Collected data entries
┌────────
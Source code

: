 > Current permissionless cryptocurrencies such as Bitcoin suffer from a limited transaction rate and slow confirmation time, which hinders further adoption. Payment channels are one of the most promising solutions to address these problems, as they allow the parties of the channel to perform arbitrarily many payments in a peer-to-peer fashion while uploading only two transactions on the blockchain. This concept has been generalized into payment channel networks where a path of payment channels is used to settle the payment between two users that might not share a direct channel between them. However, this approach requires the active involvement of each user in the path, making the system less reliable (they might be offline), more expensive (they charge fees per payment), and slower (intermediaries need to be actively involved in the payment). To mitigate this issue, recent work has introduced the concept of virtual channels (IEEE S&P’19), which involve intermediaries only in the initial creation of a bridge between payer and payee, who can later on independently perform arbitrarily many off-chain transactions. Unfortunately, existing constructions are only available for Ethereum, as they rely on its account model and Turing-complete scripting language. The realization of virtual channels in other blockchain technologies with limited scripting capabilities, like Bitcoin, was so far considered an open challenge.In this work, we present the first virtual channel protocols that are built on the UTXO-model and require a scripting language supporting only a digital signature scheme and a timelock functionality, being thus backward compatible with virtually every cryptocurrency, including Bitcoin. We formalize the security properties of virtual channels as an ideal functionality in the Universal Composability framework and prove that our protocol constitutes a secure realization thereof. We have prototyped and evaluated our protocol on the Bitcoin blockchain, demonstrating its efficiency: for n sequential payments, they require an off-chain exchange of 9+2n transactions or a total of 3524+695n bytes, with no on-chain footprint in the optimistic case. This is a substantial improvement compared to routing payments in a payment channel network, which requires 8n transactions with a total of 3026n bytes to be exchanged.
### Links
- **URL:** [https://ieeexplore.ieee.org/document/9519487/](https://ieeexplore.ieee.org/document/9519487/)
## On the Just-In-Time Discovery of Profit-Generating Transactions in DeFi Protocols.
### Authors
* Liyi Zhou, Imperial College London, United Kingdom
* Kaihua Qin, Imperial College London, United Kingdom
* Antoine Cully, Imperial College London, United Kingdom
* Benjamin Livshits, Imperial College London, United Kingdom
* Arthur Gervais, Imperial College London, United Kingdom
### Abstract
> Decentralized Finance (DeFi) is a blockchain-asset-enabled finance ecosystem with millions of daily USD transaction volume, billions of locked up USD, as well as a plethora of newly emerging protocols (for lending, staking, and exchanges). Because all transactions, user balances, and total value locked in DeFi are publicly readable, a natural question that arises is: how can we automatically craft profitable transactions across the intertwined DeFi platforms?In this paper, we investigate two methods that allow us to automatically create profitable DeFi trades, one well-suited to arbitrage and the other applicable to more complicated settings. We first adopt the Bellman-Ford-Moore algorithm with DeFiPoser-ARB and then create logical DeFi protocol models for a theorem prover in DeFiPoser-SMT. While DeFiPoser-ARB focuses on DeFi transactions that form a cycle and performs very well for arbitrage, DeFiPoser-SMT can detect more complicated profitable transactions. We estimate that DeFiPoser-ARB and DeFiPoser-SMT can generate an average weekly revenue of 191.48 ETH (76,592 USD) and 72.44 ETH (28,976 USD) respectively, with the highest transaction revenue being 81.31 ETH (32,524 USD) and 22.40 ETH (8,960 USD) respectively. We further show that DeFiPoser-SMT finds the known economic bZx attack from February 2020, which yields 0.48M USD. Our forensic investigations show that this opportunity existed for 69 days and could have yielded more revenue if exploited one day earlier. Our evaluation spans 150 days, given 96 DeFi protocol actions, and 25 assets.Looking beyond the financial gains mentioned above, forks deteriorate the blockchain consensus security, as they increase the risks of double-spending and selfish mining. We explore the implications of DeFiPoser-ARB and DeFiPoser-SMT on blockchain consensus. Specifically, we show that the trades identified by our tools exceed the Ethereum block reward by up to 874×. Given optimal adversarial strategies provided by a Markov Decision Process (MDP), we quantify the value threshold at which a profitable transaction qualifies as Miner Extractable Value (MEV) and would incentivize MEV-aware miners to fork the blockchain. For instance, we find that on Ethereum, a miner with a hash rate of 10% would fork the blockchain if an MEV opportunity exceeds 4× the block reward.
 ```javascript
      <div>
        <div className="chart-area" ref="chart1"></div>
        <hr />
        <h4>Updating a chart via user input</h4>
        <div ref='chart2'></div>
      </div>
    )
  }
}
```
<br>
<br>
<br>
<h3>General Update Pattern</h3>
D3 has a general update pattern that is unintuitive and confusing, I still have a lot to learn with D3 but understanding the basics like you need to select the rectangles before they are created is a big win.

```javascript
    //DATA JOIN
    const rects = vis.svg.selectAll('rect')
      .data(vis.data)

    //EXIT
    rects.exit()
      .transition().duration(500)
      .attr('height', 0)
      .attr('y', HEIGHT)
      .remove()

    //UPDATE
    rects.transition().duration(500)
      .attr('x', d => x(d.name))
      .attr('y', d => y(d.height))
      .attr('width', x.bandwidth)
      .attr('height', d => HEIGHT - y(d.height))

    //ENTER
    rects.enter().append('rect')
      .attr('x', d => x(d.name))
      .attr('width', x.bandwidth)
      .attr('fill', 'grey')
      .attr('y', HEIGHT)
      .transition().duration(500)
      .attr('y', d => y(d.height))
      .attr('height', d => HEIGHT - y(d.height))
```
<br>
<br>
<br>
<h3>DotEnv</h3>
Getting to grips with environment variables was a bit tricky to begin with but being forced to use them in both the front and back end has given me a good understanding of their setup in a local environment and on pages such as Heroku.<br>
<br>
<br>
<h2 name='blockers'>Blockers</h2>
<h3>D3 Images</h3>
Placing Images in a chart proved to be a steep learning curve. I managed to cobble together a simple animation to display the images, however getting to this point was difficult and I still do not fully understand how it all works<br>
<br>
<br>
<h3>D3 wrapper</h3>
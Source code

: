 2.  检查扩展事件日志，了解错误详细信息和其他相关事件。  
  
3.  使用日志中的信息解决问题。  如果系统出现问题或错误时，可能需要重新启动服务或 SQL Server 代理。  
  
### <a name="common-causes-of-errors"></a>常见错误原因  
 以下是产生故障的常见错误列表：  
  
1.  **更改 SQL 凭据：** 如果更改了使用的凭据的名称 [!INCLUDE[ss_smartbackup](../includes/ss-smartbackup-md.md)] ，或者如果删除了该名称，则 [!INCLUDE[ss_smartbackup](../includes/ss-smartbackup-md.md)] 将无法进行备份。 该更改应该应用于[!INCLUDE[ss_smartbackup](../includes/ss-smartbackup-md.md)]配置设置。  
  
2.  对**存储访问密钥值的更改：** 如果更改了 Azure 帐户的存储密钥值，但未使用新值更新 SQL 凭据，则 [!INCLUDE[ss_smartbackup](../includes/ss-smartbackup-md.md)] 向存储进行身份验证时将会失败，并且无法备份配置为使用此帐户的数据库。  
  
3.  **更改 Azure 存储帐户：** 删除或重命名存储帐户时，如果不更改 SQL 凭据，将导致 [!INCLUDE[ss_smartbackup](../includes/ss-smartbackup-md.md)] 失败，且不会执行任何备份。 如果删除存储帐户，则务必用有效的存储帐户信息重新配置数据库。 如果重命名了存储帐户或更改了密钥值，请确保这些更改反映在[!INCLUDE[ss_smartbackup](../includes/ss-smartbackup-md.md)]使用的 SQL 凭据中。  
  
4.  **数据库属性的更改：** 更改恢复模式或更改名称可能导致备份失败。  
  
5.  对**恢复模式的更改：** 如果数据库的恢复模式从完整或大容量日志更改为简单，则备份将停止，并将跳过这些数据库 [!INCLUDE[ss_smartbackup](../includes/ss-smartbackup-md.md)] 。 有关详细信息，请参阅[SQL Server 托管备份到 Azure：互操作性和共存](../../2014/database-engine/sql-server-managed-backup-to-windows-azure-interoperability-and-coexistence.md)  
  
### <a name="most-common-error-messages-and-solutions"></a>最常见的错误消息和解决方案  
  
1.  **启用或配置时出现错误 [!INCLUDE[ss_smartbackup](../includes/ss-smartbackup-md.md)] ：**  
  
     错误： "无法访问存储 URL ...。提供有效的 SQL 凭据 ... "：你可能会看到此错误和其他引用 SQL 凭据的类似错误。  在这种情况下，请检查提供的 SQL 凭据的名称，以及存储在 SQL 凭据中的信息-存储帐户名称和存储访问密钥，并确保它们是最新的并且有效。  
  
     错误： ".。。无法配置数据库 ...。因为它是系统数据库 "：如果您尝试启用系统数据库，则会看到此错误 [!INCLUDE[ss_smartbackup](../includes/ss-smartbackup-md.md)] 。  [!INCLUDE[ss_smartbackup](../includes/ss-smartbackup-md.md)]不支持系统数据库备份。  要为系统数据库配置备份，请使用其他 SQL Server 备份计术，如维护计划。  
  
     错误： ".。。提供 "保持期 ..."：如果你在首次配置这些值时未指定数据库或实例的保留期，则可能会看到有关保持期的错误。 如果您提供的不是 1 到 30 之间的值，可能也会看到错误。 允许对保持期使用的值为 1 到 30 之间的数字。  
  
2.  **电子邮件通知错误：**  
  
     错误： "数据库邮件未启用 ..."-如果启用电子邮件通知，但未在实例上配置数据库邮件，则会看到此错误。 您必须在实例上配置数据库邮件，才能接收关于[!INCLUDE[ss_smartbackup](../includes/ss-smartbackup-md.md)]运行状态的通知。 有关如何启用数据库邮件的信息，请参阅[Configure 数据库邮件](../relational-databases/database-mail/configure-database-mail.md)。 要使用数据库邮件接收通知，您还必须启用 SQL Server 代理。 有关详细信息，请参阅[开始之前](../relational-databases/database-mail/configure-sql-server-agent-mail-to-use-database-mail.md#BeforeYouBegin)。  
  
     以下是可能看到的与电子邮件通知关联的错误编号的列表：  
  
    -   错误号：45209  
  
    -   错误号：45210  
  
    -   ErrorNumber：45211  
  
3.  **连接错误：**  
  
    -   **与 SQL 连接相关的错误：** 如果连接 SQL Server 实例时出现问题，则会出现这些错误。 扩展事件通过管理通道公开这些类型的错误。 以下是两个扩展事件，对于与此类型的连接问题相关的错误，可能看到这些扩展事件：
└────────
▶ **PROMPT**:
The job here is to find each line above with the word "Kingdom" and copy it.

▶ **WRITTEN REPLY**:
* Liyi Zhou, Imperial College London, United Kingdom
* Kaihua Qin, Imperial College London, United Kingdom
* Antoine Cully, Imperial College London, United Kingdom
* Benjamin Livshits, Imperial College London, United Kingdom
* Arthur Gervais, Imperial College London, United Kingdom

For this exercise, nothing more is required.